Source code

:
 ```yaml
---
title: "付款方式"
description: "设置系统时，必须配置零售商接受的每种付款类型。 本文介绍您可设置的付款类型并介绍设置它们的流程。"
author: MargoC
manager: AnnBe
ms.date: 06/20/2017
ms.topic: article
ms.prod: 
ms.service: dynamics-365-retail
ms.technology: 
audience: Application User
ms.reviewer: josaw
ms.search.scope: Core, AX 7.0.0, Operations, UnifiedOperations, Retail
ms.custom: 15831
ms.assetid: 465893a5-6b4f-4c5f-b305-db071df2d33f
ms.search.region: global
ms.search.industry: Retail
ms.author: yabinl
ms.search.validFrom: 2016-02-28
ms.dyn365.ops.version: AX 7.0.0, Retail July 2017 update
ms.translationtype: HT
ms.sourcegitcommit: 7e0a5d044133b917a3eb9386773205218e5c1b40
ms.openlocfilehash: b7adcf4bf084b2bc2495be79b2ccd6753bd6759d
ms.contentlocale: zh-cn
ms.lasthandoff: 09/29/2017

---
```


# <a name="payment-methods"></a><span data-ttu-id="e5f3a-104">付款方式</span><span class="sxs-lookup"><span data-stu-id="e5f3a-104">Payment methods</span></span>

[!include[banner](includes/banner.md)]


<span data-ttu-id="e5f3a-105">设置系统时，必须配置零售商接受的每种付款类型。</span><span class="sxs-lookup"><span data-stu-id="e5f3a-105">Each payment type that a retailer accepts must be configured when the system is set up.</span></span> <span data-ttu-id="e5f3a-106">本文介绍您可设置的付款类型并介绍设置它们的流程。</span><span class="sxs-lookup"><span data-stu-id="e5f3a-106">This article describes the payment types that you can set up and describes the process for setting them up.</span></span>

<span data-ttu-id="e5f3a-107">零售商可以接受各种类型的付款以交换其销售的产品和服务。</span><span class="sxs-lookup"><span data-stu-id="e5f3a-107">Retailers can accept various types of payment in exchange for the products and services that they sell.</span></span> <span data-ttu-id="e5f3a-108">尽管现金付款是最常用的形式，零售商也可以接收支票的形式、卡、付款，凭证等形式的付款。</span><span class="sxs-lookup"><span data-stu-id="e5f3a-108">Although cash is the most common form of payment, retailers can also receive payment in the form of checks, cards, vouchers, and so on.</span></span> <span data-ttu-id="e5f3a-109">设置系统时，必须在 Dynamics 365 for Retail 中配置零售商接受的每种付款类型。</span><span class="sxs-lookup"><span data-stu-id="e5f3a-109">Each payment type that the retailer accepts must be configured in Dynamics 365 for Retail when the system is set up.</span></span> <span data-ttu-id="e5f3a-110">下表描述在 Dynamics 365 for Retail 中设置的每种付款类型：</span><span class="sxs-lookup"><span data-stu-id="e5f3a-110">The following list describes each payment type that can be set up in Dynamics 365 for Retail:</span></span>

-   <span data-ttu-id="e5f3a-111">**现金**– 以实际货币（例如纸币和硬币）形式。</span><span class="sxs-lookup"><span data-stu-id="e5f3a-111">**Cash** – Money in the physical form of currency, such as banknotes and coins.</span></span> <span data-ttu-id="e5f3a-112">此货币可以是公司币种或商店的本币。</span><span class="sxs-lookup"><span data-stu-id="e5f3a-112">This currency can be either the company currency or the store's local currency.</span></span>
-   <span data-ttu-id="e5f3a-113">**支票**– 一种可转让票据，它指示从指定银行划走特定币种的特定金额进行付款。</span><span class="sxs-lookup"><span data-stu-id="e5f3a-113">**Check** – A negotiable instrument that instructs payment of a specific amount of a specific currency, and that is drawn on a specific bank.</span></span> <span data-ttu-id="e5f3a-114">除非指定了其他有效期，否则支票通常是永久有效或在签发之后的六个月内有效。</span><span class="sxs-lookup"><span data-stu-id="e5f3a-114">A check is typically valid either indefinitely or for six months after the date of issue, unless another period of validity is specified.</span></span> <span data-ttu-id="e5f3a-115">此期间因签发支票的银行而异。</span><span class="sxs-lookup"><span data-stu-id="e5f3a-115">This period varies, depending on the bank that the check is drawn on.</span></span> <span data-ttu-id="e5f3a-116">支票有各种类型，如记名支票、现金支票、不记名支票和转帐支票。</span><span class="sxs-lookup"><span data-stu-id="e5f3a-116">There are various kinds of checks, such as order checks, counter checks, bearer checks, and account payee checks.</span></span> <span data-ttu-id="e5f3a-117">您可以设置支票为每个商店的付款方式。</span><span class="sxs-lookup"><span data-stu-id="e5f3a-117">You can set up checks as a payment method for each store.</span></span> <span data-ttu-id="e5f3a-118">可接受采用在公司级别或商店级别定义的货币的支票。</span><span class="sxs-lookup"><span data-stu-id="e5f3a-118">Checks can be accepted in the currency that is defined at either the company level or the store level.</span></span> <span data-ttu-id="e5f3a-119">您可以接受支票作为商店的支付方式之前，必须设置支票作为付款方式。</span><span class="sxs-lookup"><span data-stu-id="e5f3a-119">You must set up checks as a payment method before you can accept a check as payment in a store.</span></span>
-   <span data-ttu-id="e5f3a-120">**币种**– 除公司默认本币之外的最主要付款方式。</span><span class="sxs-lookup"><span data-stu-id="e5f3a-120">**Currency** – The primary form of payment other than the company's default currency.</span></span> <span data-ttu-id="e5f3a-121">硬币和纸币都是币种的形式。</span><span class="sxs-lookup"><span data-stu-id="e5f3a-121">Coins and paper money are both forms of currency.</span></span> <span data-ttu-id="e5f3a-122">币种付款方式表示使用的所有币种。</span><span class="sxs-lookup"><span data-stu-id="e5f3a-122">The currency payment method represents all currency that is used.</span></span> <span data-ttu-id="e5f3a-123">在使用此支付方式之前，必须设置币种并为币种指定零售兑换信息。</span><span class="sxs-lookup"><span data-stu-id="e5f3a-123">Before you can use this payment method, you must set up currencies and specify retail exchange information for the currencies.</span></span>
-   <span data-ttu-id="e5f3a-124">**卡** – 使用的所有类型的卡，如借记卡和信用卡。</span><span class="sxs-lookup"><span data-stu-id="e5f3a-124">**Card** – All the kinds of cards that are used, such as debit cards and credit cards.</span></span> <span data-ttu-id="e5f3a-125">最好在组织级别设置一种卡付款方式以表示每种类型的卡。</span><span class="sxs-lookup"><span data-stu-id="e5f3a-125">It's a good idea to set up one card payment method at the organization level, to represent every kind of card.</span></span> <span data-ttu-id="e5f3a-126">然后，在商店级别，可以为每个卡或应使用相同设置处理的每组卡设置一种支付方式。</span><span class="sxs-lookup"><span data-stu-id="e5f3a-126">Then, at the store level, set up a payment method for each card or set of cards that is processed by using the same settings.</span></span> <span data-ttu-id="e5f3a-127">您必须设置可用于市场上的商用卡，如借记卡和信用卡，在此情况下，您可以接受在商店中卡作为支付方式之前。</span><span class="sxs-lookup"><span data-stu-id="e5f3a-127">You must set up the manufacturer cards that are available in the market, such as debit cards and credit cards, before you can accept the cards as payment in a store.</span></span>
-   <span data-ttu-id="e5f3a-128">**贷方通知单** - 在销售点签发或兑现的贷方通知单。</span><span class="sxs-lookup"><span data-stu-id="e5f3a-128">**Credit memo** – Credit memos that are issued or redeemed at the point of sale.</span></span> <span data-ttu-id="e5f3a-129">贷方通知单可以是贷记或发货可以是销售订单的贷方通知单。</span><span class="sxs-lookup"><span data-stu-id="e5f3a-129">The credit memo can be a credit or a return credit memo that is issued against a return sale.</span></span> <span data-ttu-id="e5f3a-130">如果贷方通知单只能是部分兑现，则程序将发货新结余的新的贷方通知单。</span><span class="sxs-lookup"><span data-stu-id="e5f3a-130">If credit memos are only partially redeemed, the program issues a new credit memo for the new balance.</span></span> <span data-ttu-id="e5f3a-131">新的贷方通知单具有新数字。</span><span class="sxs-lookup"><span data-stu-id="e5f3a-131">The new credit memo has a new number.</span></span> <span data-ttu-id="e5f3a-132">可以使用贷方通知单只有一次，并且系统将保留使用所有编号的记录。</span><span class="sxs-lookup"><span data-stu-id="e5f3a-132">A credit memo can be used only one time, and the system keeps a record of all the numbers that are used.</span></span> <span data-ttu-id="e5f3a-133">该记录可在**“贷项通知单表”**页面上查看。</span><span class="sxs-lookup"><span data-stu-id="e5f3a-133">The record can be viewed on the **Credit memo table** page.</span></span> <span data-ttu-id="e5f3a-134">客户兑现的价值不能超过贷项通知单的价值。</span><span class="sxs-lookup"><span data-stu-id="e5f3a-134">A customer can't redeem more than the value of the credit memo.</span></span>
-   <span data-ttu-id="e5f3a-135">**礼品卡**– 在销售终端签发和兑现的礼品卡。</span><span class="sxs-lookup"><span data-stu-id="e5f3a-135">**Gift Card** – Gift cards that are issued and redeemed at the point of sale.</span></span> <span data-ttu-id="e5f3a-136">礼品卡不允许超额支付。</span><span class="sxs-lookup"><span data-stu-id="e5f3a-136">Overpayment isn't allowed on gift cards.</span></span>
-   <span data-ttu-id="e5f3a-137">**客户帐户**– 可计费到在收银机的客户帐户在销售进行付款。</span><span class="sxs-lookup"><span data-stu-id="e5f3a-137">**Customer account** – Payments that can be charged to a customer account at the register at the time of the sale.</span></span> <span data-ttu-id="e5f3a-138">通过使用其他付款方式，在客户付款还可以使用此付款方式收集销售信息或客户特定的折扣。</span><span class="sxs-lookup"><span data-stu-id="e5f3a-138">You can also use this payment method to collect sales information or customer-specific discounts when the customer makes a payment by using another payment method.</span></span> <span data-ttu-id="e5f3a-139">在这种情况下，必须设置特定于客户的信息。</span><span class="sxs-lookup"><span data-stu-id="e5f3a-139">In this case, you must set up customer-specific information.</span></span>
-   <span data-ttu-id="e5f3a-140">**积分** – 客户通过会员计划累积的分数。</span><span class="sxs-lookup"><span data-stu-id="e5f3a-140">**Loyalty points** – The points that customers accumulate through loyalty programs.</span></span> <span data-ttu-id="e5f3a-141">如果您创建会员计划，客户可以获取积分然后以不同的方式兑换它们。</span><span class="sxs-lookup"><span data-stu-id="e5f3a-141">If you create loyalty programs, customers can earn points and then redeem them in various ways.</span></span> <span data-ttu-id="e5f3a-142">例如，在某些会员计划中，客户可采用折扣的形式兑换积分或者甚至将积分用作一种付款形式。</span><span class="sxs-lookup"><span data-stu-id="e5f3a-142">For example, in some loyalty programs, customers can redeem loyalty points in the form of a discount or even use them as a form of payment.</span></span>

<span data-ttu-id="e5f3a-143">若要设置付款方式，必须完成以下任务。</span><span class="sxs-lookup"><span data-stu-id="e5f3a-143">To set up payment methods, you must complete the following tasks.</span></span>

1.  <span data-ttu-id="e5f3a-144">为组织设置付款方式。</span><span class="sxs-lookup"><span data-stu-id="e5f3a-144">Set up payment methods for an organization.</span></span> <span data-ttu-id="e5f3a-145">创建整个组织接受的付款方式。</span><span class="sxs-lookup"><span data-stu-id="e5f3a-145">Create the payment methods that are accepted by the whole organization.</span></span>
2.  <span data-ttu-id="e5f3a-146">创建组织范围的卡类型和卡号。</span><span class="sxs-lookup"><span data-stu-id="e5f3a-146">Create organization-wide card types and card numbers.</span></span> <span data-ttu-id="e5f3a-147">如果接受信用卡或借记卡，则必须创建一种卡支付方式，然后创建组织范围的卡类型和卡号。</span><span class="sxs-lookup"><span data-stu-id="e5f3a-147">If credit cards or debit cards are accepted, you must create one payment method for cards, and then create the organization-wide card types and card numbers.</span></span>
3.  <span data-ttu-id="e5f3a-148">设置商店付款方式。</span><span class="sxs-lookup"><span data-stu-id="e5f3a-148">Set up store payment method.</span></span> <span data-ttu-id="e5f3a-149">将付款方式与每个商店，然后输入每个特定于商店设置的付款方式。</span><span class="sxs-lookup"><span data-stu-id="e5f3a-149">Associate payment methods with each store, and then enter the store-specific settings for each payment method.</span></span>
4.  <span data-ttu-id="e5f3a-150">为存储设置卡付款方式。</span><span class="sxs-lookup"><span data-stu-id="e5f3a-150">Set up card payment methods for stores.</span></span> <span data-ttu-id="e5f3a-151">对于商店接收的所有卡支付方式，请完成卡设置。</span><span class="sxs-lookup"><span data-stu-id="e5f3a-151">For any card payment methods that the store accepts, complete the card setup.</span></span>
★ ★ ★
**What to work on:** Scan the entries above and show each line that contains the word "必须配置零售商接受的每种付款类型".

**Exercise result:**
description: "设置系统时，必须配置零售商接受的每种付款类型。 本文介绍您可设置的付款类型并介绍设置它们的流程。"
<span data-ttu-id="e5f3a-105">设置系统时，必须配置零售商接受的每种付款类型。</span><span class="sxs-lookup"><span data-stu-id="e5f3a-105">Each payment type that a retailer accepts must be configured when the system is set up.</span></span> <span data-ttu-id="e5f3a-106">本文介绍您可设置的付款类型并介绍设置它们的流程。</span><span class="sxs-lookup"><span data-stu-id="e5f3a-106">This article describes the payment types that you can set up and describes the process for setting them up.</span></span>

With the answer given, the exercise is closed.